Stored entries
= Beginning of Section =

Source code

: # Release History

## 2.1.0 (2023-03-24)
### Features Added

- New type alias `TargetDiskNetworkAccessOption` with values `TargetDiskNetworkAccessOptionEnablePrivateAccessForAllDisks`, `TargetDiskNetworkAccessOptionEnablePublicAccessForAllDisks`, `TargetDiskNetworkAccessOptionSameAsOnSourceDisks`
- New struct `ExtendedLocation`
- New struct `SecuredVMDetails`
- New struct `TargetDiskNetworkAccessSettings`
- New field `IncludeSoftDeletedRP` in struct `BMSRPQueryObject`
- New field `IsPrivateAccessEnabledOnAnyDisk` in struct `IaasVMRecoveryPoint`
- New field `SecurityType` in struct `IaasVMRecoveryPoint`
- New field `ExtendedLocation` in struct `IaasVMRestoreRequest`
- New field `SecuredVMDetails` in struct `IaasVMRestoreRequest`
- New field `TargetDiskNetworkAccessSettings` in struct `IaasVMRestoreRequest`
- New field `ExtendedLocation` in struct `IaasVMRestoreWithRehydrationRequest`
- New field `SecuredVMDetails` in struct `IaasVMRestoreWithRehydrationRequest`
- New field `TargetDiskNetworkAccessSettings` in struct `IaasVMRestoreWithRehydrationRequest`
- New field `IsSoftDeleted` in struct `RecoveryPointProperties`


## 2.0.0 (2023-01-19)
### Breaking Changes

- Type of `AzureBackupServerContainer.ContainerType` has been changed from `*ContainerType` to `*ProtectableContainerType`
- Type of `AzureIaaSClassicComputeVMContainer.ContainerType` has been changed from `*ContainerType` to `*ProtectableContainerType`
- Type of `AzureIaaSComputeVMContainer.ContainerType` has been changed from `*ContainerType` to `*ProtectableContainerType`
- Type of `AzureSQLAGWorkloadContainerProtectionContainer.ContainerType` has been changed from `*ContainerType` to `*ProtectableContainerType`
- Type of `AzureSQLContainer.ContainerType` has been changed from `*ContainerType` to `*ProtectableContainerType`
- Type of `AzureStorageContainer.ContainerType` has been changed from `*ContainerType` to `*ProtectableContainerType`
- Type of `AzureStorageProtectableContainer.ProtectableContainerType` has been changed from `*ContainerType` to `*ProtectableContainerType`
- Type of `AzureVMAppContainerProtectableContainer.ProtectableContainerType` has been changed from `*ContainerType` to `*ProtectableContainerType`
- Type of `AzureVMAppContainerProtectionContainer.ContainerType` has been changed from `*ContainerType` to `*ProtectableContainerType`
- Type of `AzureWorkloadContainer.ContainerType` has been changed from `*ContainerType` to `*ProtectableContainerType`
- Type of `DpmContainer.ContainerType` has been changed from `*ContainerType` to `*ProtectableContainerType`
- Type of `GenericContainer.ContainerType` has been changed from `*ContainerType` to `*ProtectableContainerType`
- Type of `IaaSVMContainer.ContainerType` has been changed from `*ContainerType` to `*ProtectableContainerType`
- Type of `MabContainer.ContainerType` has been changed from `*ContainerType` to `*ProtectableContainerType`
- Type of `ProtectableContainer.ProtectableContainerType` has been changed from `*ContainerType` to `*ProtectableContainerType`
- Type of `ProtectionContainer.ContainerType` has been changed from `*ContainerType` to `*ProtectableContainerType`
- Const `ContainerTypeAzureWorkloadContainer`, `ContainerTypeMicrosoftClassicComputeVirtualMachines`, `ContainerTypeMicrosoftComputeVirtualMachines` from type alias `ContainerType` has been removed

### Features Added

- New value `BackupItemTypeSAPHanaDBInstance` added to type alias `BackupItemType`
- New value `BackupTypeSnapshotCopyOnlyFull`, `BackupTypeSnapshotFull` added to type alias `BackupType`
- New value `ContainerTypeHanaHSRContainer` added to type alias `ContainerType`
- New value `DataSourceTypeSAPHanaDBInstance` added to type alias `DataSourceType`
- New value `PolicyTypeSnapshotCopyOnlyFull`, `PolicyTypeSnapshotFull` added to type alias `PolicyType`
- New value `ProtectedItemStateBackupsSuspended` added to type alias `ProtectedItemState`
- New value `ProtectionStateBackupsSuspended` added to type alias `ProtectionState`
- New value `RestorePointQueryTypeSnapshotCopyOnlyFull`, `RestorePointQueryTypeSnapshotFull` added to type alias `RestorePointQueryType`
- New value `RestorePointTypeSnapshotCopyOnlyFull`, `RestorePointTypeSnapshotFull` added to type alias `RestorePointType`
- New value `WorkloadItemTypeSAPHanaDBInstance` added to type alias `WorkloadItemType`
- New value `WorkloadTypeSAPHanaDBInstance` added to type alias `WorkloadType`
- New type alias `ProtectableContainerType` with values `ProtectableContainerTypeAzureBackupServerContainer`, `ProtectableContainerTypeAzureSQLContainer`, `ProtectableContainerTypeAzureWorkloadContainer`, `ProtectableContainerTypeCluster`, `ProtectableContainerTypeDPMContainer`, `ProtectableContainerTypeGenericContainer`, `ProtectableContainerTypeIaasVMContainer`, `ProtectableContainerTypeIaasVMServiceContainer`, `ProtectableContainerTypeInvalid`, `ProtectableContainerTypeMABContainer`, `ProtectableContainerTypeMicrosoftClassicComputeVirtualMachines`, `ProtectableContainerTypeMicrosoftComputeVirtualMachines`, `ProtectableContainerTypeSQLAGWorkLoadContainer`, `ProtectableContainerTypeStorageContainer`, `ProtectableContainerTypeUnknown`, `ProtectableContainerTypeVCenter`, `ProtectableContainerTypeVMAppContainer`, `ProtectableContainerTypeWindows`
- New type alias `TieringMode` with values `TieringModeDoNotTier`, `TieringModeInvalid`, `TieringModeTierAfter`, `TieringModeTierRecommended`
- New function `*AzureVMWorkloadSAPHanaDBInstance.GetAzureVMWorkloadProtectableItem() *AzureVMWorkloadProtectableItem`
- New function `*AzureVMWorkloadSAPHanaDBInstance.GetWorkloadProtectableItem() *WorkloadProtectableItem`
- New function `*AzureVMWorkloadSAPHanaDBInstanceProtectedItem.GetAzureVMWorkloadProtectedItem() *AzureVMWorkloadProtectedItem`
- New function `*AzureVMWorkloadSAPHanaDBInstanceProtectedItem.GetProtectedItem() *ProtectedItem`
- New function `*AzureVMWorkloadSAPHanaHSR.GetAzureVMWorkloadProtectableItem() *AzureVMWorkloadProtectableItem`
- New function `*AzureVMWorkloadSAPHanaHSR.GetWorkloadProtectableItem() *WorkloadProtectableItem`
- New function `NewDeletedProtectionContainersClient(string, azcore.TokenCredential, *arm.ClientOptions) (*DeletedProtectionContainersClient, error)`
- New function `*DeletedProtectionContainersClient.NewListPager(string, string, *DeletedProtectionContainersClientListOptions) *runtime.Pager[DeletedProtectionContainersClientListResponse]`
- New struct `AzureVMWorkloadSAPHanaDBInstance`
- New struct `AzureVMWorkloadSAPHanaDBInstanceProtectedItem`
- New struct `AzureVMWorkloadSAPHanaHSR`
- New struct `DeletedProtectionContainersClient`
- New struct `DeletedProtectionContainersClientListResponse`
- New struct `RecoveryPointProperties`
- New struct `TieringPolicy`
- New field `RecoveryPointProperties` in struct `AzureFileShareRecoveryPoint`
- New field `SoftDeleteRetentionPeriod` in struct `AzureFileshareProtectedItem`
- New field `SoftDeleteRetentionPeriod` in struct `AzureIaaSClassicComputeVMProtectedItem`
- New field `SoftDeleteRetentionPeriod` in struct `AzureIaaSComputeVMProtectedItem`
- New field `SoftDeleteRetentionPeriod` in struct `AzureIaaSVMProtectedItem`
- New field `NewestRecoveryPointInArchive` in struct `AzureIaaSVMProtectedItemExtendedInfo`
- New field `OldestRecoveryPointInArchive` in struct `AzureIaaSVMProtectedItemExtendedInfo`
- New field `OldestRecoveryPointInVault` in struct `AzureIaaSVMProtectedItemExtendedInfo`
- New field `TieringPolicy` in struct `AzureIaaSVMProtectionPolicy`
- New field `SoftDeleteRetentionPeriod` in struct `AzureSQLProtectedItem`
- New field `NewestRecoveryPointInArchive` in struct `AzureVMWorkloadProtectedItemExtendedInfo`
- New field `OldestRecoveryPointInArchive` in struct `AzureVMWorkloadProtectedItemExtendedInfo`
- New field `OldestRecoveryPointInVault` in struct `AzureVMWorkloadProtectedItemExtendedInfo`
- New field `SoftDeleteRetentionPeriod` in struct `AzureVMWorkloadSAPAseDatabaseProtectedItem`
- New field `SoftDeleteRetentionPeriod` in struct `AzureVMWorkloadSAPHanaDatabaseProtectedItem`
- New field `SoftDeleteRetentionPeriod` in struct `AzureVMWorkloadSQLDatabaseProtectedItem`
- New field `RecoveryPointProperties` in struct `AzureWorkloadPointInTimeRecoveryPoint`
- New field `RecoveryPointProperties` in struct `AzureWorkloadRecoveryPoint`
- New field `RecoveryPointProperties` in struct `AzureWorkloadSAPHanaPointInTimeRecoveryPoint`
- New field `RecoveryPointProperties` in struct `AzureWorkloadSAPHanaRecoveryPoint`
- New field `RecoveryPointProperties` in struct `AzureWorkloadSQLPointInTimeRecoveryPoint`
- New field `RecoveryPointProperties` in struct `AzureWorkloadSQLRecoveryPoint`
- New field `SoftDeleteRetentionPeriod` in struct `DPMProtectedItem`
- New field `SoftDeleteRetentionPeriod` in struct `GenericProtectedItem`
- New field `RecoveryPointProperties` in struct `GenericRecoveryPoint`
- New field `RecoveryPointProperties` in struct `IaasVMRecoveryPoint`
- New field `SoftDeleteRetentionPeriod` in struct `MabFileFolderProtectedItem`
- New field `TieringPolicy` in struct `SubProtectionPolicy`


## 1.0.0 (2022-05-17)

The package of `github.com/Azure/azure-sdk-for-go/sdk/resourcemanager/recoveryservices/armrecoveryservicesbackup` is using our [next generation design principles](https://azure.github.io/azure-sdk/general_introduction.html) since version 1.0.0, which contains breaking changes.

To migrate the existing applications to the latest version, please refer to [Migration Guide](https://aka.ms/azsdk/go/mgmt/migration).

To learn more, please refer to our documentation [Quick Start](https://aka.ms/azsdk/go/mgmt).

= End of Section =

EXERCISE PROMPT: Copy every line from the data that includes the string "GetWorkloadProtectableItem".

OUTPUT FOR THIS EXERCISE:
- New function `*AzureVMWorkloadSAPHanaDBInstance.GetWorkloadProtectableItem() *WorkloadProtectableItem`
- New function `*AzureVMWorkloadSAPHanaHSR.GetWorkloadProtectableItem() *WorkloadProtectableItem`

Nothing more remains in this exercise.